How many lines in the entries below include the string "extensions"? Answer with the number only.

(Data to process)

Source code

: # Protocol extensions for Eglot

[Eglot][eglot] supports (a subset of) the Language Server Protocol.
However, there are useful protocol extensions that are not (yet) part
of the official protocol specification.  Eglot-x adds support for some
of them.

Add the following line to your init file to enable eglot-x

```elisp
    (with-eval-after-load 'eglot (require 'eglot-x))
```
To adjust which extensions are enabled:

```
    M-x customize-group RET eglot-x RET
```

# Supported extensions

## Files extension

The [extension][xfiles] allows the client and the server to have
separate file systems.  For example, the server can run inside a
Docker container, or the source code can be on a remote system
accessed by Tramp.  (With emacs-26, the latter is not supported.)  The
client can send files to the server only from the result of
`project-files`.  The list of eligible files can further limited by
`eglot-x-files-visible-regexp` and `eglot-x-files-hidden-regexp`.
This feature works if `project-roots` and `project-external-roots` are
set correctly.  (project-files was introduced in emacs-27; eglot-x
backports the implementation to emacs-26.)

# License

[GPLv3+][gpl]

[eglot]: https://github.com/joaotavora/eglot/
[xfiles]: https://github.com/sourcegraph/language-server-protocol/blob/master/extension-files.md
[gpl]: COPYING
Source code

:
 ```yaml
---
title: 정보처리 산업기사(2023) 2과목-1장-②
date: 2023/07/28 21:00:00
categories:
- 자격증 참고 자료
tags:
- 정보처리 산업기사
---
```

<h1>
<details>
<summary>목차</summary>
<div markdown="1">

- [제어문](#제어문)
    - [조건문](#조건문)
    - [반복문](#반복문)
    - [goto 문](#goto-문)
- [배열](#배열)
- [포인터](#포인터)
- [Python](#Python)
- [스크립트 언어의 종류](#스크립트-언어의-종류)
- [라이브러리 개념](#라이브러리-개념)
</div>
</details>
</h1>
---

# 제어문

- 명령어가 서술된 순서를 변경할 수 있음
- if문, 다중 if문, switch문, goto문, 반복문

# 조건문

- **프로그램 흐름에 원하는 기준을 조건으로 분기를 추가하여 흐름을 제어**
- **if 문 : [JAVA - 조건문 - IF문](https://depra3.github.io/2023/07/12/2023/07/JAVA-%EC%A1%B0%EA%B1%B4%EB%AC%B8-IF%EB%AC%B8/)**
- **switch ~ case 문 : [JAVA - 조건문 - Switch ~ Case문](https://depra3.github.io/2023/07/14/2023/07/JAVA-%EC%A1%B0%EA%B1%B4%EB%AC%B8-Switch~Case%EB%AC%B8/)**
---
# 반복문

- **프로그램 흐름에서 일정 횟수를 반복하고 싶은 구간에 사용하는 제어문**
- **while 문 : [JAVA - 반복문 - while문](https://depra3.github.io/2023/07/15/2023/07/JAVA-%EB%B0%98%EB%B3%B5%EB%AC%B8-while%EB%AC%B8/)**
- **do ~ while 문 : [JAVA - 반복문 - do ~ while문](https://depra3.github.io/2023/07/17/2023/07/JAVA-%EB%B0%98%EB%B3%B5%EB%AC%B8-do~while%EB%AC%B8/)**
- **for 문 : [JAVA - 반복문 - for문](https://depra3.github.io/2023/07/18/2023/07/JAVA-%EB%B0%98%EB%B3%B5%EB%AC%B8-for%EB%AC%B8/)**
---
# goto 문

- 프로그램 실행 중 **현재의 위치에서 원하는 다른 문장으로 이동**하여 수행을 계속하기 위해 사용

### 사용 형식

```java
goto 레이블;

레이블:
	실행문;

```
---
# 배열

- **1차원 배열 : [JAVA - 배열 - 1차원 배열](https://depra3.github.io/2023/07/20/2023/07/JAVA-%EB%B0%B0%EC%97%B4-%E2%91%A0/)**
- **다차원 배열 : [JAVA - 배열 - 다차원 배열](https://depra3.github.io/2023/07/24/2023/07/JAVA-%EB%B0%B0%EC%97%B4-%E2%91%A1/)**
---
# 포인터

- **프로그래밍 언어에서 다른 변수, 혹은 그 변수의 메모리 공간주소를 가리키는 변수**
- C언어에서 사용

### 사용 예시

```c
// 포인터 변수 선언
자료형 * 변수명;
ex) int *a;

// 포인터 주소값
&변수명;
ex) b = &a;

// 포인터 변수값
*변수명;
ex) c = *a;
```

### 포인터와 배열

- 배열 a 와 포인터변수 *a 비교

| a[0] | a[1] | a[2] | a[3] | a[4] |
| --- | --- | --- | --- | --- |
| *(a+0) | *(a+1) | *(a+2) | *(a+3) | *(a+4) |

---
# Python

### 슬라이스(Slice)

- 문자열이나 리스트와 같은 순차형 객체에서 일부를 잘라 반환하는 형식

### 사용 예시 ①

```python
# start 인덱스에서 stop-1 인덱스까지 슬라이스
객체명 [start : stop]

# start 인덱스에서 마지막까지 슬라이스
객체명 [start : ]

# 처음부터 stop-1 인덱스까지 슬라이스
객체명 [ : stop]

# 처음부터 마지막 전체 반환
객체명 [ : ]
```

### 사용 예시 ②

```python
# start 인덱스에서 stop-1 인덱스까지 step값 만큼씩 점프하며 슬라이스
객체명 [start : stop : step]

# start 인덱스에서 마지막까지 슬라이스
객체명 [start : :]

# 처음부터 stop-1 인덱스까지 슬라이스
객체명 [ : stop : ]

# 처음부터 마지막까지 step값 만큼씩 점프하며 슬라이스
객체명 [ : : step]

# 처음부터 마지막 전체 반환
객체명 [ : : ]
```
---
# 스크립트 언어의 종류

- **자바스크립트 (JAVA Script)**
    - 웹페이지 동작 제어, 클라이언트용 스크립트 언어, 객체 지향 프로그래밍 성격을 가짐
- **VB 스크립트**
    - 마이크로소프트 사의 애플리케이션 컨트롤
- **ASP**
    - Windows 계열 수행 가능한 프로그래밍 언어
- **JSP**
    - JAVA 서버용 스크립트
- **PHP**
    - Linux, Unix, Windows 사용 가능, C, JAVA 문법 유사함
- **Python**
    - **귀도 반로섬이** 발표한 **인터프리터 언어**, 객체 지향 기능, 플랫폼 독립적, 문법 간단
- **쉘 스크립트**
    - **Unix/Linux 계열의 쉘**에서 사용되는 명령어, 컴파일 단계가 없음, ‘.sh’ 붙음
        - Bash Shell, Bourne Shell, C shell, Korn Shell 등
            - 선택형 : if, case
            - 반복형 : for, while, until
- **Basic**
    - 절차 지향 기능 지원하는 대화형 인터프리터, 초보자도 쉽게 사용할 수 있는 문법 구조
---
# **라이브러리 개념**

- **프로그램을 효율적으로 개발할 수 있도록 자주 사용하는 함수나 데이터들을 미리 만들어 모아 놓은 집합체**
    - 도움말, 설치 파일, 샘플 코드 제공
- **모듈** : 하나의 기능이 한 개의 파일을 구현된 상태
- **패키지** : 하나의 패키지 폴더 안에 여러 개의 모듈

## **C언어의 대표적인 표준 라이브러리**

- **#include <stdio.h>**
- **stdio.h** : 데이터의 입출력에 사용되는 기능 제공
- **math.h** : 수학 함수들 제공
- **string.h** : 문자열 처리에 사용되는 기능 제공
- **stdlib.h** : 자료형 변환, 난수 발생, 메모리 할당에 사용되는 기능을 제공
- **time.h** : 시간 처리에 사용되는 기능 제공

(End Data to process)

_Solution below_
4